SCHD Dividend History and Yield Trends
The Schwab US Dividend Equity ETF, known by its ticker SCHD, ranks among the leading dividend-focused exchange-traded funds available today. This fund distributes income to shareholders every quarter. An examination of the SCHD dividend history reveals a consistent record of rising payouts that has earned this ETF a strong reputation among income-oriented investors.
What Is SCHD and How Does It Work?
The Schwab US Dividend Equity ETF SCHD dividend strategy tracks the Dow Jones U.S. Dividend 100 Index. This index selects stocks based on financial health, reliable dividend date records, and above-average yields. The fund holds roughly 100 stocks and refreshes its lineup each quarter. It targets firms that have paid and raised dividends for years, which helps maintain a steady payout over time.
SCHD allocates heavily toward sectors such as financials, health care, consumer goods, and industrials. These are mature industries where companies tend to distribute profits to shareholders rather than reinvest every dollar back into operations.
SCHD Dividend History by Year
Since its launch in 2011, the SCHD dividend has grown at a pace that surpasses many rival funds. In the early years the quarterly payments were modest. However, those payouts climbed steadily as the stocks inside the fund raised their own dividends. By the mid-2010s the yearly payout per share had roughly doubled from its starting level.
The dividend growth rate accelerated further in recent years. This reflects the fund's emphasis on companies that not only pay dividends but also raise them consistently. That sustained growth is a significant reason long-term holders have seen their income stream expand well past the SCHD dividend yield they secured at purchase.
SCHD Dividend Yield Over Time
The SCHD dividend yield has generally remained between three and four percent. When stock prices rise, the yield compresses. When prices decline, the yield increases because the payout stays the same while the share price moves lower. This inverse relationship means patient buyers can secure a higher starting yield by purchasing during market downturns.
Compared to the S&P 500, which typically yields below two percent, SCHD provides a considerably larger income stream. Current yield data and historical dividend date schedules are available through financial tracking platforms, allowing investors to monitor trends and identify favorable entry points.

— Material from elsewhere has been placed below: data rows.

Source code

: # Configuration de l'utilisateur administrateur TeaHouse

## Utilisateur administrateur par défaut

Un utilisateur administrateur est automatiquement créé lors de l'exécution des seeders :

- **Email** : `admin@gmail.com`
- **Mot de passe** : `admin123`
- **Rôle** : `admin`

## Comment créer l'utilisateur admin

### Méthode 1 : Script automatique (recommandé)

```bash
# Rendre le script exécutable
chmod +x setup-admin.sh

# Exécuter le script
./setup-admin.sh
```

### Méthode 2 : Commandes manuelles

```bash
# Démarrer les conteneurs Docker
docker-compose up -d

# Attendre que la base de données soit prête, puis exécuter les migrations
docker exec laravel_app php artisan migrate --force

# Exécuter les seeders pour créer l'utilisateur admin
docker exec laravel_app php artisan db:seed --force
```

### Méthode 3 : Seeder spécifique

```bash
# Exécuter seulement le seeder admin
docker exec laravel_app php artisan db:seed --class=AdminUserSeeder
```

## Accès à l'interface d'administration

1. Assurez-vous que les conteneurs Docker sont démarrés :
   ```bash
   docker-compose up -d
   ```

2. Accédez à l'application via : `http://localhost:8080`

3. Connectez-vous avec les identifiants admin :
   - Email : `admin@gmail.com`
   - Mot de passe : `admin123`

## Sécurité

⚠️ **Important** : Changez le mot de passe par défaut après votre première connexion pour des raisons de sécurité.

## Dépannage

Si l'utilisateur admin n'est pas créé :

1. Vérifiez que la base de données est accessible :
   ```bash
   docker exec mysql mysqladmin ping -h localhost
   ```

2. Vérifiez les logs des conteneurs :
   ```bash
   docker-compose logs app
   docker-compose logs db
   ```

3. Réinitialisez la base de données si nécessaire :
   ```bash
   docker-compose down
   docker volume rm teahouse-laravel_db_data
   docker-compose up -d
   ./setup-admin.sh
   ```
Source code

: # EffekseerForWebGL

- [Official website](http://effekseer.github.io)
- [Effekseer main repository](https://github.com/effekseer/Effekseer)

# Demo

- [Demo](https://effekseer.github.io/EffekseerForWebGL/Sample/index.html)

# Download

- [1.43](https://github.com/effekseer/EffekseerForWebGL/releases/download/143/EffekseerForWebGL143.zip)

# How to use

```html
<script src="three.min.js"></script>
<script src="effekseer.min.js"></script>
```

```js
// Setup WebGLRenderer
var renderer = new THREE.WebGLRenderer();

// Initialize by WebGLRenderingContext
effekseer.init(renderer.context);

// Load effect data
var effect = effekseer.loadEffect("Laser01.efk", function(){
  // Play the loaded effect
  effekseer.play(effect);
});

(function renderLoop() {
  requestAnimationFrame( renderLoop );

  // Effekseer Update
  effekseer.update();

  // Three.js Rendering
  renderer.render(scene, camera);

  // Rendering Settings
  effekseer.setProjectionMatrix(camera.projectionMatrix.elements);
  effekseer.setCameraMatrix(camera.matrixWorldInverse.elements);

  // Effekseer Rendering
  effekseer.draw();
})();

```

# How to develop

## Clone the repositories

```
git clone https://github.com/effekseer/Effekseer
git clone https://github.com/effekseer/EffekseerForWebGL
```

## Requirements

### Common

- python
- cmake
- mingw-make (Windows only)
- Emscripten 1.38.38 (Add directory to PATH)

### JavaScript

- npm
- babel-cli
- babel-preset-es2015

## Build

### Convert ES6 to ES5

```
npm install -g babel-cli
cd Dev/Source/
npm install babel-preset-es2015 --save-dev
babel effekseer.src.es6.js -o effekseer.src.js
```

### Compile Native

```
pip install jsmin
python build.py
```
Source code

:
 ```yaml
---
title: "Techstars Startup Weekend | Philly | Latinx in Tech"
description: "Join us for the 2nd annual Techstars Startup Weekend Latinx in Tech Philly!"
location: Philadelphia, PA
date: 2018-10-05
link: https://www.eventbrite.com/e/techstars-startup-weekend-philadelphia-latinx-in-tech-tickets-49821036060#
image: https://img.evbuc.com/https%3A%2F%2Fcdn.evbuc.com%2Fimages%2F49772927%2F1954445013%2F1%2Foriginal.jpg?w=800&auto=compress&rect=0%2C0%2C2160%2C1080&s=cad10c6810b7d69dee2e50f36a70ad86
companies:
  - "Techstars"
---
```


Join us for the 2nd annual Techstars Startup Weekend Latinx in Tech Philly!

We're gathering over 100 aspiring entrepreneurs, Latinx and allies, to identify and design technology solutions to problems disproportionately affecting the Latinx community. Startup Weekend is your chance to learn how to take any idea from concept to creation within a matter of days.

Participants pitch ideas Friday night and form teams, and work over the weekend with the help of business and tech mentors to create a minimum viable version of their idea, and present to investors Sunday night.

What Drives Future SCHD Dividends?
Earnings growth serves as the primary force behind rising dividends. Companies require growing profits to sustain and increase their payouts. Economic cycles also play a role, since a recession can compel even strong firms to reduce or freeze distributions temporarily.
The index also reconstitutes itself each quarter. It removes stocks that no longer meet its quality and payout standards and adds new ones that do. This built-in filtering mechanism helps protect the fund's dividend growth rate over the long run, even if individual holdings experience setbacks along the way.
Frequently Asked Questions
How often does SCHD pay dividends?
SCHD distributes dividends four times per year. Payments typically arrive in March, June, September, and December. The precise dividend date may shift slightly from one quarter to the next.
Is SCHD suitable for retirement income?
Many retirees hold SCHD as a core position because of its solid dividend growth rate and low expense ratio. Its focus on quality companies with durable payouts makes it well suited for portfolios that require steady cash flow.
How does the SCHD dividend yield compare to other ETFs?
SCHD typically yields less than JEPI but compensates with faster dividend growth. Relative to VYM, SCHD offers a similar yield but tends to hold more profitable companies with stronger payout records.